Despite being a clear day landings on the afternoon of May 10 became difficult because of strong tailwinds that were beyond most jets safe operational limit. Some airlines opted to hold long, while others chose to divert sooner. One, wide body, making an inordinately long holding loop was going low on fuel and intended to divert after its 13th or so rounds. It was able to land as the winds calmed a bit. Generally, TIA tends to have calm to mild winds around the year. The situation created difficulty as, first, the wind was strong (over 20 knots) and worse, it blew in the direction (210°)close to TIA’s 200°/020° runway orientation. As per, a retired compatriot captain, 10kts tailwind is the limit for landing a wide body.
It is ideal, for any type of aircraft, big or small, to land and take-off against the wind. But that is rarely possible and even more difficult for an airport with a single runway. Airports with two intersecting runways can cope better. Chicago's O’Hare has eight runways, laid in two sets of three parallel runways and two more on top of that. It is just bewildering to imagine how Chicago runs while it is difficult managing a few hours of strong wind here?
Even take-off with a tailwind is not good either, as it needs more runway length to attain higher ground speed before lifting off. Tailwind at cruising altitude is loved as it helps them to arrive at their destination faster, saving fuel and time. For example, RA433 to Narita may take as short as six hours, while the return flight may be close to nine hours. All this depends on the season of the year and how the high-altitude jet stream blows. As such, long-haul flights often try to make the best use of weather/wind information before finalizing their flight plan. It is much simple to do so over oceanic regions than over landmass, simply because no country owns the oceanic airspace.

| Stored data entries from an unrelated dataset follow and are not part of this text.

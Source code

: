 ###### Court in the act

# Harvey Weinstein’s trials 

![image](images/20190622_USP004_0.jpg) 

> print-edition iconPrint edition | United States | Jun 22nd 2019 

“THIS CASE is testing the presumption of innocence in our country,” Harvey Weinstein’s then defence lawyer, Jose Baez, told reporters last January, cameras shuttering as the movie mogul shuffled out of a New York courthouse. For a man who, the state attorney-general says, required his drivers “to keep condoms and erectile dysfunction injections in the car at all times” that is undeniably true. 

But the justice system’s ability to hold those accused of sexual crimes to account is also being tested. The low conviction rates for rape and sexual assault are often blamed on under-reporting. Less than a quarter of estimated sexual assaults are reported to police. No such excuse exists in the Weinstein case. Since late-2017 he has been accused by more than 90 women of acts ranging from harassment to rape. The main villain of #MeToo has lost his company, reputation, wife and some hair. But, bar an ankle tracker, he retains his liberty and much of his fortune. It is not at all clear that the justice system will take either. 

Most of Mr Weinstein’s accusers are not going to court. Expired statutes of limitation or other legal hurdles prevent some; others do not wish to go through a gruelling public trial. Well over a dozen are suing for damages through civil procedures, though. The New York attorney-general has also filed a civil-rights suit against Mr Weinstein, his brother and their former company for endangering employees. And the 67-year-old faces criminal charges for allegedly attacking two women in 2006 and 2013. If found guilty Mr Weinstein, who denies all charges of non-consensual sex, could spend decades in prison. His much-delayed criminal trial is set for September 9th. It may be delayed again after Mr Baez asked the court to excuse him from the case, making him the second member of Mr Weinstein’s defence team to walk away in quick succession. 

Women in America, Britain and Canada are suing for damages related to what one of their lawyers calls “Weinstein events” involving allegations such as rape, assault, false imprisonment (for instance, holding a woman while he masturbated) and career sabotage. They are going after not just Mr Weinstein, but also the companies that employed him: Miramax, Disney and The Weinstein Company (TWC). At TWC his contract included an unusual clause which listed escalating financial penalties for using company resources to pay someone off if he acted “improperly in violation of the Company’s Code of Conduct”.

Strong tailwind is taken with serious caution because it increases the ground speed, something this is not desirable while landing. Besides, it also increases the rate of descent, which is, again, not good during the approach phase. And may also result in missing runway touchdown marks, making aircraft eat more runway. The length of the runway up front is a precious commodity and has to be used wisely. A 20kts tailwind, like that day, would make landing that much faster compared to that in a calm environment and would result in taking longer to stop. Worse, it can even result in a runway overrun.
Landing with a tailwind and on a wet runway is the worst possible combination because of reduced runway friction. In a text bookcase, Air India Express (IX812/B737/2010) landed in a similar situation at the Kozhikode airport ending with 158 fatalities. Kozhikode airport is on a precarious tabletop location with a vertical drop of over 200ft all around.TIA is not as bad, but it also has a drop on the northern side as the terrain drops to Bagmati. Imagine a widebody, with a blotched landing, ending there.
One might wonder why the flights were not told to land from the northern end (20)that day? That would have been the right thing to do. Presently, most jets prefer‘02’ for landing and ‘20’ for take-offs. But it was normal for jets to land from '20' at times, TIA had a shorter runway. Not just DC9s but even larger DC8s of Thai landed that way. It was only after the runway extension and establishment of VOR/DME that made '02' all too dominating. Thereafter, the straight-in approach became the norm, with landings from '20'got eclipsed. Undisputedly, straight in '02'landing is much simpler and it does not require making a full semicircle turn (180°) while descending in a narrow area as at '20'.
TIA also offers a satellite-based or more reliable RNP-AR approach for landings. But here again'02'is seems to have an overpowering edge over '20'. Runway '20' was designed only in 2021 while it was nine years earlier for '02'. These procedures are said to provide a comfortable glide slope of 2.8°against 5.3° for VOR, and a navigation accuracy of 0.3 nautical mile. Just wondering if any airline has ever made a runway '20'RNP-AR landing approach since it became effective a year ago? I think not, as understood no airline has ever sought authorization, thus far, to do that.
Airlines are showing extreme apathy toward using '20' for landings even when that would have been the right thing to do. As TIA has very limited options, being stubbornly stuck to one particular landing and take-off pattern does not bode well for any airline and it is not good for TIA either.
On the other side, limited option airports like TIA have to be a little more unbending in imposing their instructions minding the interests of all airlines. And in this regard, keeping TIA at its best performance level should be the sole objective. And airlines should be told, in no uncertain terms, to use '20' take-off and even instruct to go for '20' RNP-ARfor landing when it suits TIA’s operation. Just tell them to divert away, not clutter the narrow holding space, otherwise. While CAAN was bold enough to have decreed airlines to add flights to/from Bhairahawa, it can surely put its foot down in nudging all airlines frequenting TIA to take up landing from the '20' end with increased seriousness. It is time for CAAN to put its foot down firmly, come what may.